The jurist licked his lips. Jake didn't think he was a coward. But how often did a man meet someone who showed in the most matter-of-fact way possible that he would not only kill him but enjoy doing it? Jake smiled in anticipation. Later, he thought that smile, more than anything else, was what broke McReynolds. Spitting out the words, and coming very close to spitting outright, the chief justice of a court going out of business snarled, "Yes, God damn you, it's legal. Technically. It's also a disgrace, and so are both of you."
He stormed from the president's office. As he opened the door, though, he nervously looked back over his shoulder. Was he wondering if Jake would shoot him in the back? I would if I had to, Jake thought. Not now, though. Now McReynolds had backed down. No point to killing a man who'd yielded. The ones who wouldn't quit-they were the ones who needed killing.
Koenig said, "Now we find out how much of a stink the Whigs and the Rad Libs kick up about this in the papers and on the wireless."
"Won't be too much. That's what Saul says, and I expect he's right," Featherston answered. "They're like McReynolds-they're starting to see bad things happen to folks who don't go along with us. How many papers and wireless stations have burned down the past few months?"
"Been a few," the attorney general allowed. "Funny how the cops don't have a hell of a lot of luck tracking down the boys who did it." He and Jake both laughed. Koenig raised a forefinger. "They did catch-or they said they caught-those fellows in New Orleans. Too bad for the D.A. down there that the jury wouldn't convict."
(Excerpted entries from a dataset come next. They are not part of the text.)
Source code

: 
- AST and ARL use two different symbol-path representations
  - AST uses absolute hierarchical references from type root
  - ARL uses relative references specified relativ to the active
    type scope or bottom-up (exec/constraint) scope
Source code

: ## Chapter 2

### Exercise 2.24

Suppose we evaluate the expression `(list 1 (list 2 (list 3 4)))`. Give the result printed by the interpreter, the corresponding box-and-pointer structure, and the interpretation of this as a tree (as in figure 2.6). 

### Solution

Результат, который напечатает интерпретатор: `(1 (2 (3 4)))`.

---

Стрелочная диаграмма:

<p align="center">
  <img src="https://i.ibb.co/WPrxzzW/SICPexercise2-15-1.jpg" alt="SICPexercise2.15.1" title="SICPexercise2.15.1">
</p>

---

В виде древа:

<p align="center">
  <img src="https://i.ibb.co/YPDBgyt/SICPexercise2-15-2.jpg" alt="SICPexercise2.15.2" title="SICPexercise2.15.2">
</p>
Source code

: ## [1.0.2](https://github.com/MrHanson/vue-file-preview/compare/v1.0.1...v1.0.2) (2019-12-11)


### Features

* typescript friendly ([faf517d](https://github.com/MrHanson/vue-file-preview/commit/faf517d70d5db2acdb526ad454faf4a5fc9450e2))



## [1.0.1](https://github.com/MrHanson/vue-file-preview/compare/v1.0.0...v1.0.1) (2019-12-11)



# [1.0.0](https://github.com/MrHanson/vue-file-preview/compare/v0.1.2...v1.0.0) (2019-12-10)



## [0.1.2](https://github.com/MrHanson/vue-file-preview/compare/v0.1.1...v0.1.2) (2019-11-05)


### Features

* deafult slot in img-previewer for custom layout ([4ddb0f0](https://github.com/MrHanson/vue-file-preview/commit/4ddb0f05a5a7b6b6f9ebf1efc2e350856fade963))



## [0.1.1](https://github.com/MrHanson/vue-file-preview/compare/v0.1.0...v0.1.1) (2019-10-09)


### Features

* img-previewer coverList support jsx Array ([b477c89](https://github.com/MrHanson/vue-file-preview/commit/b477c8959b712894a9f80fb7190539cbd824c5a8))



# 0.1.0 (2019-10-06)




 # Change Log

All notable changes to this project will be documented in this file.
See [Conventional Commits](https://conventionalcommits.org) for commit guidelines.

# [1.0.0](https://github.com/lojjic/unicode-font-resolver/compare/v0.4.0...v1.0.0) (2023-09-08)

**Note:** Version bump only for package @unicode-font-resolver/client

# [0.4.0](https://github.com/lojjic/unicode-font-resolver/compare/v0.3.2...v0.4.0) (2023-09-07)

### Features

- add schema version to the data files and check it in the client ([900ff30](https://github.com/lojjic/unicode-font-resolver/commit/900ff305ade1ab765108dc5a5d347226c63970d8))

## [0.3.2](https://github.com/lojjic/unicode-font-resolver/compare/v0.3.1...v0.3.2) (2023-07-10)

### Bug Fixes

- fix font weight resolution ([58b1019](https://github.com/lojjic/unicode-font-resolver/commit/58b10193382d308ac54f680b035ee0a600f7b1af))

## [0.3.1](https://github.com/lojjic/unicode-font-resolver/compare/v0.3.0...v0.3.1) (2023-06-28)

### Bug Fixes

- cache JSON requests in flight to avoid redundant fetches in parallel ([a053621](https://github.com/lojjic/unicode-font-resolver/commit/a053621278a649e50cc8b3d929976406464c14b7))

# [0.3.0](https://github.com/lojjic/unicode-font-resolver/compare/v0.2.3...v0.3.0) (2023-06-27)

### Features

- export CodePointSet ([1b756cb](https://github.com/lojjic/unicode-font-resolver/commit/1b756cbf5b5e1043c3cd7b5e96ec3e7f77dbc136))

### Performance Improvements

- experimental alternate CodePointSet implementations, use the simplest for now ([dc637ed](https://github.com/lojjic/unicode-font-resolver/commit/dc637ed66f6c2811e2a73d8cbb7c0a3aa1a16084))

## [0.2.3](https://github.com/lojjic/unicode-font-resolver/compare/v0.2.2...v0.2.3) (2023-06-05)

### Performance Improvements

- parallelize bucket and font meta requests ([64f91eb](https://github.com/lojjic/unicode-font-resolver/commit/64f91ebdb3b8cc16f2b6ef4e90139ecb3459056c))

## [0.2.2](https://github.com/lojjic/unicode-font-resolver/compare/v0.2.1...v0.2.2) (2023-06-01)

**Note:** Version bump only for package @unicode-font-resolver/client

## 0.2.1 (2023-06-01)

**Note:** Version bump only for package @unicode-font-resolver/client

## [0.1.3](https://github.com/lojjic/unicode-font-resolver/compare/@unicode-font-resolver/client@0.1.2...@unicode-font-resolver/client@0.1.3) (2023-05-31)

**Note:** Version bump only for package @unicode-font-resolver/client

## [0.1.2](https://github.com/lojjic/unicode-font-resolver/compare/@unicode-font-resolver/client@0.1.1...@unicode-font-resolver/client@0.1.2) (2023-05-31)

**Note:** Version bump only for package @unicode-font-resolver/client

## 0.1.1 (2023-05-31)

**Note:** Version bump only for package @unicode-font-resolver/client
"We had to work on that," Jake said. "Harder than we should have, too. That Long who ran for vice president on the Rad Lib ticket, he's a first-class bastard, no two ways about it. Trouble, and nothing else but. If we hadn't beat him to the punch, he'd've made the Whigs sweat himself. Now he reckons he can make us sweat instead."
"Bad mistake," Koenig said thoughtfully. "Might be the last one he ever makes."
"That's something we don't want traced back to us, though," Featherston said. "All the little ones-those are what make people afraid. We can use as many of them as we need. This-this'd be a little too raw just now. We've got to nail the lid down tighter. After the elections things'll be easier-we'll be able to get away with whatever we need. 'Course, I don't suppose we'll need so much then."
"McReynolds thinks we'll lose," the attorney general observed.
They both laughed. Jake couldn't think of the last time he'd heard anything so funny. "That reminds me," he said. "How are we doing with the politicals?"
He already knew, in broad terms. But Ferdinand Koenig was the man with the details. "Jails are filling up all over the country," he answered. "Several states-Alabama, Mississippi, South Carolina, Georgia-have dragged in so many of those fuckers, the jails won't hold 'em any more. They're building camps out in the country for the overflow."
"That's good. That's damn good," Jake said. "We've got a lot of things left to do in this country, and we'll need people for hard work. Nobody's going to say boo if a bunch of prisoners go sweat all day in the hot sun, eh?"
"Not likely." Koenig, who was a big, blocky man, contrived to make himself look not just fat but bonelessly fat. "Render all the lard out of those porky Whig bastards who never did any honest work in their lives."
Featherston nodded emphatically. "You bet. And getting those camps built now'll come in handy, too. We'll have plenty of uses for places like that." He nodded again. "Yes, sir. Plenty of uses." He saw a piece of paper sticking out of a pile on his desk, pulled it free, and grinned. "Oh, good. I was afraid I'd lost this one. I'd've felt like a damn fool asking the secretary of agriculture to send me another copy."